• Work instruction
Go through the entries below and copy every line that holds the word "parameter".
Content starts
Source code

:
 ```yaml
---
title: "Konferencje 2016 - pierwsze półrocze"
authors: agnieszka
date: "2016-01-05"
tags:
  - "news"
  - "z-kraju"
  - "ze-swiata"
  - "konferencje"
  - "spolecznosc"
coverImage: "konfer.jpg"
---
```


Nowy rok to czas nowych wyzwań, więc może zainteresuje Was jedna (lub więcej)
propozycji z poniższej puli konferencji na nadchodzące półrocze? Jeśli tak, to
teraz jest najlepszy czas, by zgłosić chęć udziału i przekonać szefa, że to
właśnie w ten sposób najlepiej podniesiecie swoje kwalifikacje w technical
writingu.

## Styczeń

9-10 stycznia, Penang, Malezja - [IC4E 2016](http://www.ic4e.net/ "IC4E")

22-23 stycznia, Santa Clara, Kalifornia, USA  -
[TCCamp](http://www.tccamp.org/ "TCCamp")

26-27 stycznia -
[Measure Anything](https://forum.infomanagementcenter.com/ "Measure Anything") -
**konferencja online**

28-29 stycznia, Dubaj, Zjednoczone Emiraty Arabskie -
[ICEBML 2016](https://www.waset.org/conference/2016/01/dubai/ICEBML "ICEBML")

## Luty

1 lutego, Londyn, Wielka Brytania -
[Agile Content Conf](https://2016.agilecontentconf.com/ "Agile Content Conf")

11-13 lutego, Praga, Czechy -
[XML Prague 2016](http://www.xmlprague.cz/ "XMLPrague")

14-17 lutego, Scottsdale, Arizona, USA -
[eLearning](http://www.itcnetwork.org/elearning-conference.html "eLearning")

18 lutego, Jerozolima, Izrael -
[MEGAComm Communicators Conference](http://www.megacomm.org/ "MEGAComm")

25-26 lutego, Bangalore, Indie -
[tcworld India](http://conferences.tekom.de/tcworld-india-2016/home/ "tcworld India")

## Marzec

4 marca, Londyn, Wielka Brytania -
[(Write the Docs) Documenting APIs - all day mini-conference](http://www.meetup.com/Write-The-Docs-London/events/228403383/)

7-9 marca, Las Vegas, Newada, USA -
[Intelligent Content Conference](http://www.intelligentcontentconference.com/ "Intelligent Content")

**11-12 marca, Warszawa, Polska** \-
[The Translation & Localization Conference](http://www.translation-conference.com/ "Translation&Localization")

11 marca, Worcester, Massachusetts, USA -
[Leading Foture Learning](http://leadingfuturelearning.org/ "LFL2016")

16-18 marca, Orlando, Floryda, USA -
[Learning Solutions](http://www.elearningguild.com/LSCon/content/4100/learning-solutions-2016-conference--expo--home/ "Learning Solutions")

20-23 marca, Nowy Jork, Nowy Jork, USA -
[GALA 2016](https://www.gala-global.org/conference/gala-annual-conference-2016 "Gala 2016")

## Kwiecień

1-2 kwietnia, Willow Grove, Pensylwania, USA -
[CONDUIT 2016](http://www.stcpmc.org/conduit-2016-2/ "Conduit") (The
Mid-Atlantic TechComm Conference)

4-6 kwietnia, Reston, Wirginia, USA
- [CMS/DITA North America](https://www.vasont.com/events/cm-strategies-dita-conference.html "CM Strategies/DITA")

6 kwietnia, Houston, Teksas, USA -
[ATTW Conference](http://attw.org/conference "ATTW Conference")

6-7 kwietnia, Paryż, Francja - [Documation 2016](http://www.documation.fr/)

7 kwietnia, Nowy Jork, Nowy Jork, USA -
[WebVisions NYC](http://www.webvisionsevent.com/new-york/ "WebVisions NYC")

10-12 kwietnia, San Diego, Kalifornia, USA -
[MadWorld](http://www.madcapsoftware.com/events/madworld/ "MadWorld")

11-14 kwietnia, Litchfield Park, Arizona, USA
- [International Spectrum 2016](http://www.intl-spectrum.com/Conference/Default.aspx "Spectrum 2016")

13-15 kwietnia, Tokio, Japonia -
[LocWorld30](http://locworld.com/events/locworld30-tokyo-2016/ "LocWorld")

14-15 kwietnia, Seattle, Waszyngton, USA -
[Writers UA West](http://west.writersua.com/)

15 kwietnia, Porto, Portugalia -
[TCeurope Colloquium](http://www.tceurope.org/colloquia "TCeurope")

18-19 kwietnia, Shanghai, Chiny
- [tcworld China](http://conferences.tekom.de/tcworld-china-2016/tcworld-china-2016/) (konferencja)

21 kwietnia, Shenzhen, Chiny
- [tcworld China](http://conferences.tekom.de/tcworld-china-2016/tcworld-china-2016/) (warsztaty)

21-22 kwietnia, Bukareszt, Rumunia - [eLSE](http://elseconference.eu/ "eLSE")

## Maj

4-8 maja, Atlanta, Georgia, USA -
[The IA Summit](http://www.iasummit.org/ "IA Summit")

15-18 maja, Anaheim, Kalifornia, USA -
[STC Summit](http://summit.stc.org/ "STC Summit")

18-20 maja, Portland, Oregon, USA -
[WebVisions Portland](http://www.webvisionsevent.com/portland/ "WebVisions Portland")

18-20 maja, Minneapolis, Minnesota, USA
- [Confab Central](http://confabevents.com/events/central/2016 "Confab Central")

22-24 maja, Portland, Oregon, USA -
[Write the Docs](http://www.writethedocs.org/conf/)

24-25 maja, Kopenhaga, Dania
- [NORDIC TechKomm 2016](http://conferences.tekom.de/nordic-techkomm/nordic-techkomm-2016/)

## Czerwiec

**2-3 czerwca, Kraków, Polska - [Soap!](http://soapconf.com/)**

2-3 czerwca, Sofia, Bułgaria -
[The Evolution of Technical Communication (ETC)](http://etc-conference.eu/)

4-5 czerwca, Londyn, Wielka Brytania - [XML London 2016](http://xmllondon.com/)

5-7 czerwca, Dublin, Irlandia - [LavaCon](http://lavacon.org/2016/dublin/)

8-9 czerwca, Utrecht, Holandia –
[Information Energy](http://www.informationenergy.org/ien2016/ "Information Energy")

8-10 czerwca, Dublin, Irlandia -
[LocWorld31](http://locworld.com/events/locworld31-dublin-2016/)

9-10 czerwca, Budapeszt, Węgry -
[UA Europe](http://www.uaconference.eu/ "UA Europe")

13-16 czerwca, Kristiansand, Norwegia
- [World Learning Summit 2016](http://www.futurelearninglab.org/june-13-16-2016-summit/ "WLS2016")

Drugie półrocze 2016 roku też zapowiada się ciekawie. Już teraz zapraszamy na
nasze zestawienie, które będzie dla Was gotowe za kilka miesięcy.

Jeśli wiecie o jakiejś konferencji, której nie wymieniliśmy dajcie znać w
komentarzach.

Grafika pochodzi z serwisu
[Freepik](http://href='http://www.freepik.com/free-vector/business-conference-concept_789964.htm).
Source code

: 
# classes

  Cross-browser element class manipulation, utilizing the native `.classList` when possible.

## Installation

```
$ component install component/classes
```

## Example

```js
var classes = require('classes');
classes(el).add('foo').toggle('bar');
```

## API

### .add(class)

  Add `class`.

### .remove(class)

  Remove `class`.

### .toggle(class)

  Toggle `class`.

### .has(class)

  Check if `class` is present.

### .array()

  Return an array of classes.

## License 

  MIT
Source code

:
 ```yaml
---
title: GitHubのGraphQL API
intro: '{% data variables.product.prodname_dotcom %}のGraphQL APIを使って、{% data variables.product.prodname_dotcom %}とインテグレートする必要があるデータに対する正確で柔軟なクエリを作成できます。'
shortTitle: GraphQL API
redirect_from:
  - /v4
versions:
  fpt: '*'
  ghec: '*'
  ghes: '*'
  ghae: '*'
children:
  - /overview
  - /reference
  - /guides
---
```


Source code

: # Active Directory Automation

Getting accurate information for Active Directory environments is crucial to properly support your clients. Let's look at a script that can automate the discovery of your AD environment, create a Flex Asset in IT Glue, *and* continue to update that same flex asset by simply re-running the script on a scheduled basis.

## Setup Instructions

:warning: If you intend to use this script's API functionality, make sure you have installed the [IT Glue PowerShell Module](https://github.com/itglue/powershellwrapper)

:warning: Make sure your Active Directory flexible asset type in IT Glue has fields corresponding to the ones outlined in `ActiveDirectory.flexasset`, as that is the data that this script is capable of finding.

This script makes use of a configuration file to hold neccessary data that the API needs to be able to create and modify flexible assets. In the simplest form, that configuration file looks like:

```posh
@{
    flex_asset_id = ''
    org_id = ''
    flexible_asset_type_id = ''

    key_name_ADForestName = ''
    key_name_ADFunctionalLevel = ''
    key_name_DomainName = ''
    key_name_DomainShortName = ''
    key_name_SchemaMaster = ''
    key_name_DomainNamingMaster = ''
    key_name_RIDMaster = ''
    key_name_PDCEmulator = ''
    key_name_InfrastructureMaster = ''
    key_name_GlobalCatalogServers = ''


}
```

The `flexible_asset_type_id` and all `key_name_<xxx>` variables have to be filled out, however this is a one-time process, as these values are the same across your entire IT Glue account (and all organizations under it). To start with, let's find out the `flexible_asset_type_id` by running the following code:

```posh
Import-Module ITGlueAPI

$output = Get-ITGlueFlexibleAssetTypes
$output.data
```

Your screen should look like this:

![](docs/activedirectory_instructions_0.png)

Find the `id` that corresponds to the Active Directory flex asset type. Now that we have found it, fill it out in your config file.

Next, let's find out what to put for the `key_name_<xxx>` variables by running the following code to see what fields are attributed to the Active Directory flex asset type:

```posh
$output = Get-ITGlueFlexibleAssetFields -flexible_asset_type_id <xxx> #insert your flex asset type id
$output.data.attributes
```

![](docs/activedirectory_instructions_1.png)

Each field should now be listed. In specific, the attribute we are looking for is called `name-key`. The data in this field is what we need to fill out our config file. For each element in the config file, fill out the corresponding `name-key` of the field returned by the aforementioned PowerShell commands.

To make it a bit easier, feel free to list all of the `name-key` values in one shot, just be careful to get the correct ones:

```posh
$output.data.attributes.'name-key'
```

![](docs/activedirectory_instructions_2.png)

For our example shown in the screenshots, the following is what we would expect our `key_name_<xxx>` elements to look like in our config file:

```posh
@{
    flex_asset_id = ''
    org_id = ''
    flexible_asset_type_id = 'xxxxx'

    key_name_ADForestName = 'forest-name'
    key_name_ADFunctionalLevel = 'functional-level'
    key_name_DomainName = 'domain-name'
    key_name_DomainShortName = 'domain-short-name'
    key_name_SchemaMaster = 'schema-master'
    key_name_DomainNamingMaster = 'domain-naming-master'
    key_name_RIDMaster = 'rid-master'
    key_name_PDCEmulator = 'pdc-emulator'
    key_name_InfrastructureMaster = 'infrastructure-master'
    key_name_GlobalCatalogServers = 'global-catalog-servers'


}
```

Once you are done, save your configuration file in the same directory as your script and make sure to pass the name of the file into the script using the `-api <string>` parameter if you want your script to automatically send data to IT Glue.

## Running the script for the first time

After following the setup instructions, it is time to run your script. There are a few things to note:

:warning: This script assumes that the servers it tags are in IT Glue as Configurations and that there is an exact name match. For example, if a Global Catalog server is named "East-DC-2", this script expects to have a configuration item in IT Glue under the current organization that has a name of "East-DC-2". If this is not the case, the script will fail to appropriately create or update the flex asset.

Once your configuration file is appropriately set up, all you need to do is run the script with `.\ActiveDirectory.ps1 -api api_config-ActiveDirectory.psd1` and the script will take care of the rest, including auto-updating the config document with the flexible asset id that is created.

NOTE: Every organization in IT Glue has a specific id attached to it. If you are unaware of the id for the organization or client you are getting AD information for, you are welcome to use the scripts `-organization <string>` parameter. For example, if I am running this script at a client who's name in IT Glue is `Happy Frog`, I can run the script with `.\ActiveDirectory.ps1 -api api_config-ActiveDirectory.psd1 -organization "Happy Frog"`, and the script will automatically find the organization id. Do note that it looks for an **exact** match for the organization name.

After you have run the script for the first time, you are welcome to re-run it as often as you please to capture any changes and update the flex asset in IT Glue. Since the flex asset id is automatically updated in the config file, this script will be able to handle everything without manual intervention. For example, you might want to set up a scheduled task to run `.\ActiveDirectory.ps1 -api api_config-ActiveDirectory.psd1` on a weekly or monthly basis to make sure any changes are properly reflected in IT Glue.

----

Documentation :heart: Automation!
Content ends
• Written reply
Once you are done, save your configuration file in the same directory as your script and make sure to pass the name of the file into the script using the `-api <string>` parameter if you want your script to automatically send data to IT Glue.
NOTE: Every organization in IT Glue has a specific id attached to it. If you are unaware of the id for the organization or client you are getting AD information for, you are welcome to use the scripts `-organization <string>` parameter. For example, if I am running this script at a client who's name in IT Glue is `Happy Frog`, I can run the script with `.\ActiveDirectory.ps1 -api api_config-ActiveDirectory.psd1 -organization "Happy Frog"`, and the script will automatically find the organization id. Do note that it looks for an **exact** match for the organization name.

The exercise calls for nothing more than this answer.